AMAR AL PADRE CELESTIAL (Parte III)

Conocer, honrar y amar al Padre…

Aunque nuestro corazón –que a veces se siente frío– tenga la impresión de corresponder tan pobremente al amor del Padre y se entristezca por ello, Él nos da la oportunidad de demostrarle nuestro amor de otra manera más. Vale aclarar, además, que el solo hecho de que nos entristezcamos por amarle menos ardiente y perseverantemente de lo que quisiéramos, es ya una señal de amor, porque aquí el corazón sufre cuando no brota de él la expresión del amor y al no poder entrar en una relación íntima con Dios, de corazón a corazón.

Tenemos a nuestra disposición el vasto campo de la caridad, que se manifiesta en las diversas obras de misericordia corporales y espirituales que podemos practicar. Si las realizamos con la intención de agradar al Señor, entendiendo además que las hacemos por aquellos a quienes Él ama, entonces le estamos demostrando un gran amor.

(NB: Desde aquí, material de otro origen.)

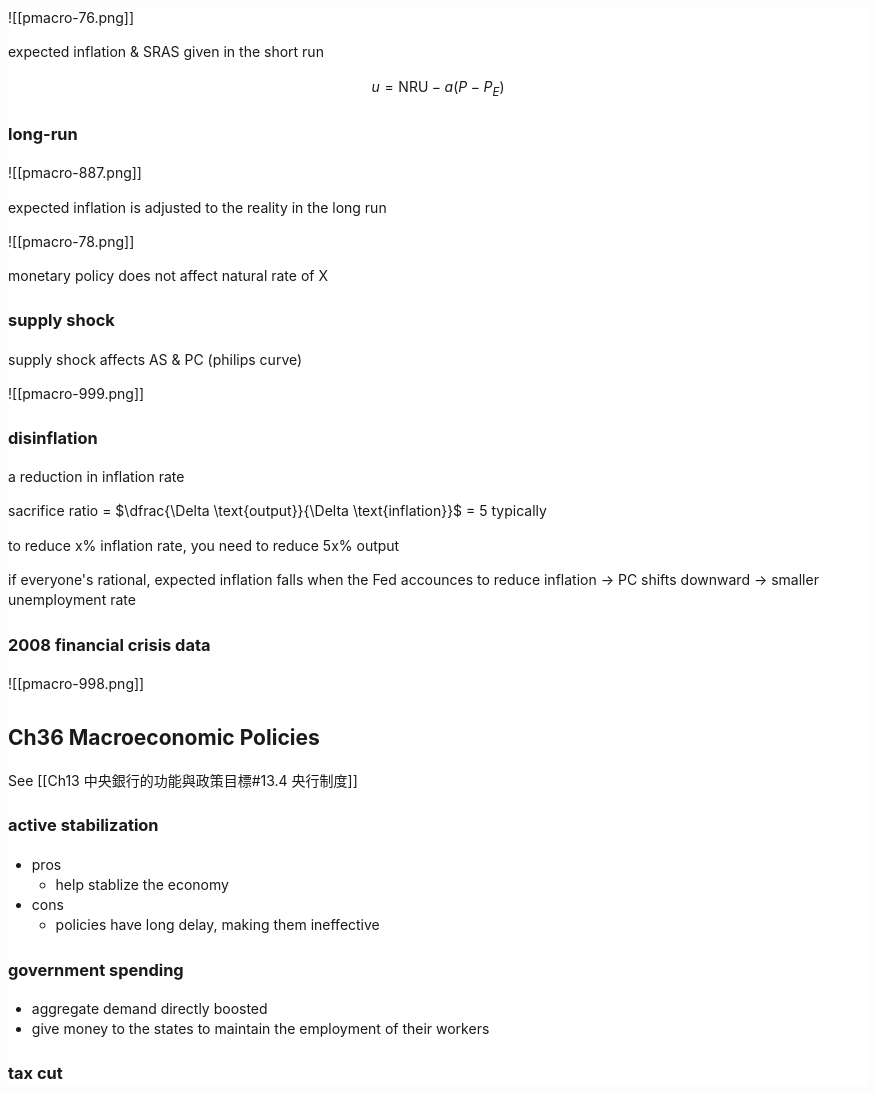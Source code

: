 ![[pmacro-76.png]]

expected inflation & SRAS given in the short run

$$u=\mathrm{NRU}-a(P-P_E)$$

### long-run

![[pmacro-887.png]]

expected inflation is adjusted to the reality in the long run

![[pmacro-78.png]]

monetary policy does not affect natural rate of X

### supply shock

supply shock affects AS & PC (philips curve)

![[pmacro-999.png]]

### disinflation

a reduction in inflation rate

sacrifice ratio = $\dfrac{\Delta \text{output}}{\Delta \text{inflation}}$ = 5 typically

to reduce x% inflation rate, you need to reduce 5x% output

if everyone's rational, expected inflation falls when the Fed accounces to reduce inflation -> PC shifts downward -> smaller unemployment rate

### 2008 financial crisis data

![[pmacro-998.png]]

## Ch36 Macroeconomic Policies

See [[Ch13 中央銀行的功能與政策目標#13.4 央行制度]]

### active stabilization

- pros
	- help stablize the economy
- cons
	- policies have long delay, making them ineffective

### government spending

- aggregate demand directly boosted
- give money to the states to maintain the employment of their workers

### tax cut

¿Cómo no le agradará a nuestro Padre vernos sirviendo a sus amados hijos? ¿No lo verá acaso como una declaración de amor a Él? ¿No nos lo recompensará a su medida? Ciertamente lo hará, conforme a lo que su amado Hijo mismo nos aseguró: “En verdad os digo que cuanto hicisteis a uno de estos mis hermanos más pequeños, a mí me lo hicisteis” (Mt 25,40).

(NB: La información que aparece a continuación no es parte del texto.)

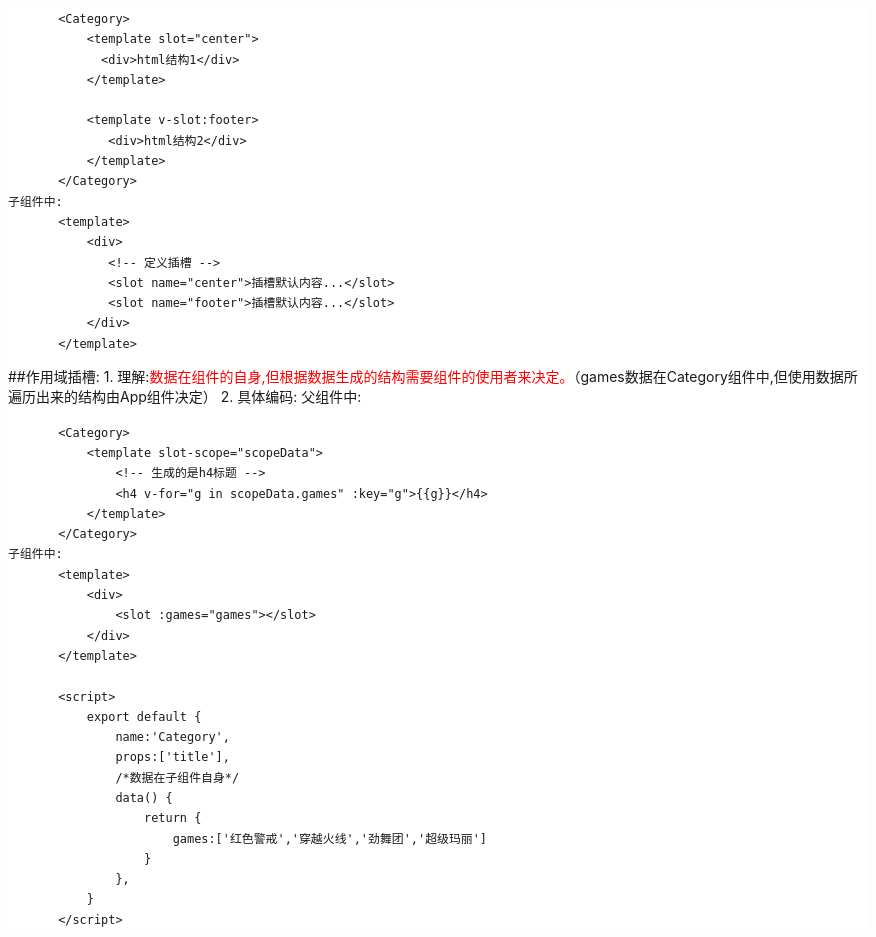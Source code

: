            <Category>
               <template slot="center">
                 <div>html结构1</div>
               </template>
    
               <template v-slot:footer>
                  <div>html结构2</div>
               </template>
           </Category>
    子组件中:
           <template>
               <div>
                  <!-- 定义插槽 -->
                  <slot name="center">插槽默认内容...</slot>
                  <slot name="footer">插槽默认内容...</slot>
               </div>
           </template>
##作用域插槽:
    1. 理解:<span style="color:red">数据在组件的自身,但根据数据生成的结构需要组件的使用者来决定。</span>（games数据在Category组件中,但使用数据所遍历出来的结构由App组件决定）
    2. 具体编码:
    父组件中:
           <Category>
               <template scope="scopeData">
                   <!-- 生成的是ul列表 -->
                   <ul>
                       <li v-for="g in scopeData.games" :key="g">{{g}}</li>
                   </ul>
               </template>
           </Category>
    
           <Category>
               <template slot-scope="scopeData">
                   <!-- 生成的是h4标题 -->
                   <h4 v-for="g in scopeData.games" :key="g">{{g}}</h4>
               </template>
           </Category>
    子组件中:
           <template>
               <div>
                   <slot :games="games"></slot>
               </div>
           </template>
           
           <script>
               export default {
                   name:'Category',
                   props:['title'],
                   /*数据在子组件自身*/
                   data() {
                       return {
                           games:['红色警戒','穿越火线','劲舞团','超级玛丽']
                       }
                   },
               }
           </script>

Además, dentro del trabajo en la viña del Señor tenemos nuestros deberes cotidianos, que tratamos de cumplir con espíritu cristiano, entendiéndolas como un aporte para el Reino de Dios. De esta manera, todas las fatigas quedan –por así decir– bañadas en oro y recogidas en la eterna Cámara del Tesoro de Dios: cada negación de sí mismo, todo acto de paciencia, el soportar las adversidades, las cruces que encontramos en el camino… Todo se vuelve fecundo y se convierte en una expresión de nuestro amor a Dios y al prójimo.

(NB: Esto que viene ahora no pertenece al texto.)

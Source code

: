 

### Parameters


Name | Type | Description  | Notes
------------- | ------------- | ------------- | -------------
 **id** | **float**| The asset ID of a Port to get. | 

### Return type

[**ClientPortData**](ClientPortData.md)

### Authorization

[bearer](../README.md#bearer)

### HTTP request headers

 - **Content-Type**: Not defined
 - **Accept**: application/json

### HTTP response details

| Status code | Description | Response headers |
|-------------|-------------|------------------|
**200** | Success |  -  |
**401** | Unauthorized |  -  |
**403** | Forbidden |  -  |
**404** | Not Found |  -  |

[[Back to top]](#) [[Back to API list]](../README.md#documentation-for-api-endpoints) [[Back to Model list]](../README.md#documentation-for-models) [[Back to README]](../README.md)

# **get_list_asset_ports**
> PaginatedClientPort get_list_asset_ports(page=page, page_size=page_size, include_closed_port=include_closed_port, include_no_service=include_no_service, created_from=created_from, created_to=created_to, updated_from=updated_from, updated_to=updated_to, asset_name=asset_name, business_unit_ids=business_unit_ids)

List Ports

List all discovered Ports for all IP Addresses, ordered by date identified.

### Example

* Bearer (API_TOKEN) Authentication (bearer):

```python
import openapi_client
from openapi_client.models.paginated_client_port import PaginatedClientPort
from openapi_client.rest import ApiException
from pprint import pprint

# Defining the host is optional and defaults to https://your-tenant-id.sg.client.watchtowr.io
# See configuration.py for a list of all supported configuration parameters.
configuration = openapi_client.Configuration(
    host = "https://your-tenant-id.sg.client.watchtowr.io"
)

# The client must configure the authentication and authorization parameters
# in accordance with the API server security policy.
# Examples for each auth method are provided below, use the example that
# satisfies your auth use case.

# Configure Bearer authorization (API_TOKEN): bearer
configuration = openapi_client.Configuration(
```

Tampoco debemos olvidar que, aunque por dentro nos sintamos fríos y embotados, cada Padrenuestro y cada Avemaría que ofrezcamos por la conversión de los pecadores se convierte en una luz brillante en el Reino de Dios. Asimismo, las oraciones por las benditas almas del purgatorio, que les ayudarán a contemplar finalmente de faz en faz a Dios, pesarán como oro real de amor en el Reino de nuestro Padre.

En fin, vemos que, cuando queremos amar a Dios, Él encuentra la manera de hacer que nuestra vida sea fecunda. Y llegará la hora en que nuestro corazón se vuelva totalmente receptivo a sus tiernas caricias, y entonces cultivaremos en el silencio el intercambio de este amor infinitamente santo.